PROBLEM TO WORK ON - The lines of the records that include "transformation" should all be copied.
════════════════
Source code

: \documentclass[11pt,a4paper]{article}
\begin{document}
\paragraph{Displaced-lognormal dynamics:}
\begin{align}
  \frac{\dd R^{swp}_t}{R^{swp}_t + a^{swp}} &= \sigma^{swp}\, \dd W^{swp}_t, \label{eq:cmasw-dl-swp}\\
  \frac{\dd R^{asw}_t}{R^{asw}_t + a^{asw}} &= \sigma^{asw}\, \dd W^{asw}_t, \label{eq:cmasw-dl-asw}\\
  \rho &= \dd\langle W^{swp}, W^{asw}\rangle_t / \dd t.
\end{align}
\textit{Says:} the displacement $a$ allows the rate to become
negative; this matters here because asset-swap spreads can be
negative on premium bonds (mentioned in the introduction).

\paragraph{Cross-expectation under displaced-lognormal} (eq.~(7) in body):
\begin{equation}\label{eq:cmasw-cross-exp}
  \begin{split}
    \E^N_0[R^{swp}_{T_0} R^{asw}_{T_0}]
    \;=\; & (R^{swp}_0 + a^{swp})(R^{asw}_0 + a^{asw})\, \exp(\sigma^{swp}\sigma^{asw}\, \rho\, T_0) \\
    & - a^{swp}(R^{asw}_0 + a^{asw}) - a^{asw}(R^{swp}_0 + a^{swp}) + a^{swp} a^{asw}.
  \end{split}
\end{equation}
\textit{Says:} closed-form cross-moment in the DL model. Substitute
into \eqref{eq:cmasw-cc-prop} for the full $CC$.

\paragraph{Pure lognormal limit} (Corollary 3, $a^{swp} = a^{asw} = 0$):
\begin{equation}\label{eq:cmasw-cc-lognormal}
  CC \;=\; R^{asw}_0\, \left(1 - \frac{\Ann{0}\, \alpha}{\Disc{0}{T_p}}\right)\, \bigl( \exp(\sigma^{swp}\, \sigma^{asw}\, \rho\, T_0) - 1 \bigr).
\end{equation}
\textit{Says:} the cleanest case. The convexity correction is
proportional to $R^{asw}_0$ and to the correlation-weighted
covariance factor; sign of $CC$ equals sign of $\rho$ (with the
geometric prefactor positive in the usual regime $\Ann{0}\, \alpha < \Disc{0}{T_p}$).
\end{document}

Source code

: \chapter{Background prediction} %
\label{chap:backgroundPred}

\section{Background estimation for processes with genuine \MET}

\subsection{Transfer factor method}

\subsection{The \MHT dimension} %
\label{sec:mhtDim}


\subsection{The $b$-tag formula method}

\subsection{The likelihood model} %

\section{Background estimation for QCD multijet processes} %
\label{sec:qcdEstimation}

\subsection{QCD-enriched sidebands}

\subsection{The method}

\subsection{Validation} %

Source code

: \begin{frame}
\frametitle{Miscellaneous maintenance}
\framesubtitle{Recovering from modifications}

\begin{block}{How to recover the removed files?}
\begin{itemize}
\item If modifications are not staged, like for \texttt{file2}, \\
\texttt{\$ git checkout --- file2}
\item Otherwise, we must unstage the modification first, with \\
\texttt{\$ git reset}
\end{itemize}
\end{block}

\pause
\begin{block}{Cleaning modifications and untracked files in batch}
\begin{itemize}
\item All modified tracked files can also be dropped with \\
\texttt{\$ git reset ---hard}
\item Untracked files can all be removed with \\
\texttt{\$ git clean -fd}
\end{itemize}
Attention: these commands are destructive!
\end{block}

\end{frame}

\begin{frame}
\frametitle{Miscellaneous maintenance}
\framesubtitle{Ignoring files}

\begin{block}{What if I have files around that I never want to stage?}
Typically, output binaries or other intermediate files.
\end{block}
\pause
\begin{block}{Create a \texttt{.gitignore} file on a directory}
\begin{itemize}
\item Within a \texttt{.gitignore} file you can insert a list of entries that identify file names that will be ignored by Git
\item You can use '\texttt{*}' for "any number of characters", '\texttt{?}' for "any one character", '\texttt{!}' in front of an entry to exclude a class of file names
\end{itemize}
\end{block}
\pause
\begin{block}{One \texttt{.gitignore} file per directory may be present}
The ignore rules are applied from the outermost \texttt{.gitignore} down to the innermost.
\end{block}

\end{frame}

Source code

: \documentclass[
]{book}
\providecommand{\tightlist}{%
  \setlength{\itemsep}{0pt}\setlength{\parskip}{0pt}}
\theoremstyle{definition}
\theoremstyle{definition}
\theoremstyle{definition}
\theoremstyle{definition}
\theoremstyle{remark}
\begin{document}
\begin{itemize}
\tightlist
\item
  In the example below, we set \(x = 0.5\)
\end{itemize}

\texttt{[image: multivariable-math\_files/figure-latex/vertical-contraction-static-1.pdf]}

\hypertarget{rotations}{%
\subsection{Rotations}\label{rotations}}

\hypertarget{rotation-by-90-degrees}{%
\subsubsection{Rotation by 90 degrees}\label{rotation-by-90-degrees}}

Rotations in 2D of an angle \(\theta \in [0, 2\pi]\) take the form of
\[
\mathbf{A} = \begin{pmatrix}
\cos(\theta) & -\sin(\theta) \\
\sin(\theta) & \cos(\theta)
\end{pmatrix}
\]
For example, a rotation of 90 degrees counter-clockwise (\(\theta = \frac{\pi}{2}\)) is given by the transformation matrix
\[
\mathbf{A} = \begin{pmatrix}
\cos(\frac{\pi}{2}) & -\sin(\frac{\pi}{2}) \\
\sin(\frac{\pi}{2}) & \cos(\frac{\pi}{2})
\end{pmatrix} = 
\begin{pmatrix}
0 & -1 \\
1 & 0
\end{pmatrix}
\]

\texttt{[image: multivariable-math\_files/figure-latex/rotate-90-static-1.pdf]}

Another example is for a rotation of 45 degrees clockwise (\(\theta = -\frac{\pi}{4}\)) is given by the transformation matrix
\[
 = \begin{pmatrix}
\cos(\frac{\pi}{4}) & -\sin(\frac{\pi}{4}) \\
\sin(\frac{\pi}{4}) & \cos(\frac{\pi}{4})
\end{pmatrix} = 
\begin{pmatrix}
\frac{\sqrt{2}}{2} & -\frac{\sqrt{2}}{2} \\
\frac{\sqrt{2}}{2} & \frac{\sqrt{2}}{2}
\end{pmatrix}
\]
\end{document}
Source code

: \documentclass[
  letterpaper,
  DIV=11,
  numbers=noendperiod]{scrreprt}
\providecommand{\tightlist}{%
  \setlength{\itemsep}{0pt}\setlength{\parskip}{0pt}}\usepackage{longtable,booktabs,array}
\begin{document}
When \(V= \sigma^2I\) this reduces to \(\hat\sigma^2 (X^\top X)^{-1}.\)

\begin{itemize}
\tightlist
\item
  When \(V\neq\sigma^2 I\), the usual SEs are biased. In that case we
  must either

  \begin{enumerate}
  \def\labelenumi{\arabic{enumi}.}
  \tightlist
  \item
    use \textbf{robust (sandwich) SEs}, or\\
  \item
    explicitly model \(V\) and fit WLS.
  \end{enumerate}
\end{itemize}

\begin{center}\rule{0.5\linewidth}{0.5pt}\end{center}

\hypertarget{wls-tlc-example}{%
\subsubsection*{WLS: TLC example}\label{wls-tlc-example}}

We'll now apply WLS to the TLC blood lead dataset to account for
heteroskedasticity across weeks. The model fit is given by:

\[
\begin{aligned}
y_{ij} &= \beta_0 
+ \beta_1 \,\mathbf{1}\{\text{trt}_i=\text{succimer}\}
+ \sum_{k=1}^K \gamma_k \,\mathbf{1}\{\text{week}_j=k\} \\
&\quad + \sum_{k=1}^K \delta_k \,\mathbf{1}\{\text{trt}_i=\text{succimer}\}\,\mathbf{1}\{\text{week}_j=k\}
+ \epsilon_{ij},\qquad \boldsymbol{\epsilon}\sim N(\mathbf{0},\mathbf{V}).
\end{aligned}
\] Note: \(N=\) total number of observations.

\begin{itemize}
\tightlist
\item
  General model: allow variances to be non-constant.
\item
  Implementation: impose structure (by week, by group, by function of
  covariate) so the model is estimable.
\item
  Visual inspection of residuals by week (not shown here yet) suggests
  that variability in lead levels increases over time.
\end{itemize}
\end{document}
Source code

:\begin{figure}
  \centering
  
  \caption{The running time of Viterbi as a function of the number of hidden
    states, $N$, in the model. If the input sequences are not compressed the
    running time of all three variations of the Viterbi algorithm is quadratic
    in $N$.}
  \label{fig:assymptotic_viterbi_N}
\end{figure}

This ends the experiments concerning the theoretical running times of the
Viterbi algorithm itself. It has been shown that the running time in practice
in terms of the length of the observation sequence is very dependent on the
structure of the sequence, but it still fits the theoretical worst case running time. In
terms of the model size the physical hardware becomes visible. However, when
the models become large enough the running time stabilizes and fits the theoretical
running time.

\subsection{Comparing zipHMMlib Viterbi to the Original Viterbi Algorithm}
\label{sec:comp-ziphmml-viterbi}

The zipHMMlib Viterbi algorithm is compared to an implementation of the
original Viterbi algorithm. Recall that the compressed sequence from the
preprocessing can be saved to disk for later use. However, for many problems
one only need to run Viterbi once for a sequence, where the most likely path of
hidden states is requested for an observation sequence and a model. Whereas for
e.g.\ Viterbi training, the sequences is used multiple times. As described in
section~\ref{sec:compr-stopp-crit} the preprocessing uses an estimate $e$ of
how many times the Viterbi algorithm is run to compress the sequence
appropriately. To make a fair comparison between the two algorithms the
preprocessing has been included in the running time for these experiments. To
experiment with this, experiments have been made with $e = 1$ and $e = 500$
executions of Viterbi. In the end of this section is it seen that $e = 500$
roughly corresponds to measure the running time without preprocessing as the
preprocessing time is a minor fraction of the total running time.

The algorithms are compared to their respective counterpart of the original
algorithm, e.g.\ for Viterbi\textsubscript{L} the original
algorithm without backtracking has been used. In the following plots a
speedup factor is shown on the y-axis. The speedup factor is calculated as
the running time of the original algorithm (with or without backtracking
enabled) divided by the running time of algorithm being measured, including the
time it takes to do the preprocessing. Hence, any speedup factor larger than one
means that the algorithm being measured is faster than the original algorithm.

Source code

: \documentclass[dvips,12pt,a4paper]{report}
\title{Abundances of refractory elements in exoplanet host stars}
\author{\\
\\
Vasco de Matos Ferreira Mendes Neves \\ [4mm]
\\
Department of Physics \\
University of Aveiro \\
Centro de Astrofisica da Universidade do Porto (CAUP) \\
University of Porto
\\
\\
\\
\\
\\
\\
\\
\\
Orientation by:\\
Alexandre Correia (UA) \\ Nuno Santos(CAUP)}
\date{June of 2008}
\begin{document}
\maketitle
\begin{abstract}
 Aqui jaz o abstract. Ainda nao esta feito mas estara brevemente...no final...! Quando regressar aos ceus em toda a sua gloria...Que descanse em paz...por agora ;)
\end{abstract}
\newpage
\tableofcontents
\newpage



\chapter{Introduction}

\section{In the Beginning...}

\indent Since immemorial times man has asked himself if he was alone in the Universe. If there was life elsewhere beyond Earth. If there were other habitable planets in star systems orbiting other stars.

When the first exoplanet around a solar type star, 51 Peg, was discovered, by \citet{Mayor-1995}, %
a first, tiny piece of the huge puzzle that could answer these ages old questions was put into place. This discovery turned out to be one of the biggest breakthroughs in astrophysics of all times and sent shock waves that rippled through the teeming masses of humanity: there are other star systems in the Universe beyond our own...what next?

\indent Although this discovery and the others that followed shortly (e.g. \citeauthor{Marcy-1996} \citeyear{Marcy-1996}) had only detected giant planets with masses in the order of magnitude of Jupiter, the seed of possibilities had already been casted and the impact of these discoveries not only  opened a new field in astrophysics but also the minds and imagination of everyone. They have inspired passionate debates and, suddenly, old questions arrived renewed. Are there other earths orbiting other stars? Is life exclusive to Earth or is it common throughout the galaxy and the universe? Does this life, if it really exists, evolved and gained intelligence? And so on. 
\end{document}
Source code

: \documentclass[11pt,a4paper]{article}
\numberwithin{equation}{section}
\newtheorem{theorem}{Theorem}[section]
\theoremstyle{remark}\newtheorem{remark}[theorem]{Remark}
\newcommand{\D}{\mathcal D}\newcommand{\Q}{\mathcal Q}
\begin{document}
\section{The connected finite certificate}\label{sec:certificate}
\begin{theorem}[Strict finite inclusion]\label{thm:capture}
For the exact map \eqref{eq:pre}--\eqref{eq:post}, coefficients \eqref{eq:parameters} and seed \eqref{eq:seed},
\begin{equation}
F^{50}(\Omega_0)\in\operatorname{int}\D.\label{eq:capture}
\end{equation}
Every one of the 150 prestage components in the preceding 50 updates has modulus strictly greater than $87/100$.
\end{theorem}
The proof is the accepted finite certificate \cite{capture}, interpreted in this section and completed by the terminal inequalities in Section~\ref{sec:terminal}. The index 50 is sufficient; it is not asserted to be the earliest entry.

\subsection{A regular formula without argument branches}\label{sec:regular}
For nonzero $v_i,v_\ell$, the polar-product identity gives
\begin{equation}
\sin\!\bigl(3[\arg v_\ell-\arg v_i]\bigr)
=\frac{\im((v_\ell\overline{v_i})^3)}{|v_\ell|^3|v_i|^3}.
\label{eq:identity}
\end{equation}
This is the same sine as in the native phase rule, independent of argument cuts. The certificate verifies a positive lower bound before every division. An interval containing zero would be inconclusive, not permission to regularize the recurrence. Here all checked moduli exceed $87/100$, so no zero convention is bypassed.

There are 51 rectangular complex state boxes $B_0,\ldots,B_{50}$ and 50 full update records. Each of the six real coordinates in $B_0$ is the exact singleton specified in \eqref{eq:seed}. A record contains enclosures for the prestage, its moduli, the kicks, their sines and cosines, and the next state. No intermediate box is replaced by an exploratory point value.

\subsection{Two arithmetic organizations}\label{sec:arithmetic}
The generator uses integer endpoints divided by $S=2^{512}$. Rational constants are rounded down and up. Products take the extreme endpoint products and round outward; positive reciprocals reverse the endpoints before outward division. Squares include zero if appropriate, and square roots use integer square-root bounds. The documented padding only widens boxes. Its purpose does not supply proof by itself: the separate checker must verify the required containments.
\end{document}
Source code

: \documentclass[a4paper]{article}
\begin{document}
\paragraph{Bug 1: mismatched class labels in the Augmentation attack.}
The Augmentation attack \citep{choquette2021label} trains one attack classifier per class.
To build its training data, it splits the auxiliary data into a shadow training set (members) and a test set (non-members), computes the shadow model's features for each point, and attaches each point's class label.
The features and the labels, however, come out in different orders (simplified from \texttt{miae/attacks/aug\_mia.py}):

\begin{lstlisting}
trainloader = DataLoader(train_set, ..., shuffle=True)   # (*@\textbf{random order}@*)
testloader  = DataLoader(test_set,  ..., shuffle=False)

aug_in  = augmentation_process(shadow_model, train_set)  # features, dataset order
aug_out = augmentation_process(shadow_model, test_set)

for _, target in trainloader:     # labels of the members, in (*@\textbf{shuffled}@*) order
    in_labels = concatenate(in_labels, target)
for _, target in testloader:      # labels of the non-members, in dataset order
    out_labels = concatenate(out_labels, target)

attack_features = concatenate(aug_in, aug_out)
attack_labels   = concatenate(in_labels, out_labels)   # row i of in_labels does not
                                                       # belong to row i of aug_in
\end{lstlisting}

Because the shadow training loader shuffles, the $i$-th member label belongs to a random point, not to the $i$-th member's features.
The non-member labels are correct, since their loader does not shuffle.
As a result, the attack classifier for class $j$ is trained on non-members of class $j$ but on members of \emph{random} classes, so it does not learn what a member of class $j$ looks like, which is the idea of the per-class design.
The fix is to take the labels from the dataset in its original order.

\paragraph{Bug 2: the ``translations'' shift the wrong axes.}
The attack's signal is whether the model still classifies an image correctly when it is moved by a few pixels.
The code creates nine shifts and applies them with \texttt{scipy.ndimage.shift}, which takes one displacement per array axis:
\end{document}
════════════════
RESULT FOR THIS TASK -
For example, a rotation of 90 degrees counter-clockwise (\(\theta = \frac{\pi}{2}\)) is given by the transformation matrix
Another example is for a rotation of 45 degrees clockwise (\(\theta = -\frac{\pi}{4}\)) is given by the transformation matrix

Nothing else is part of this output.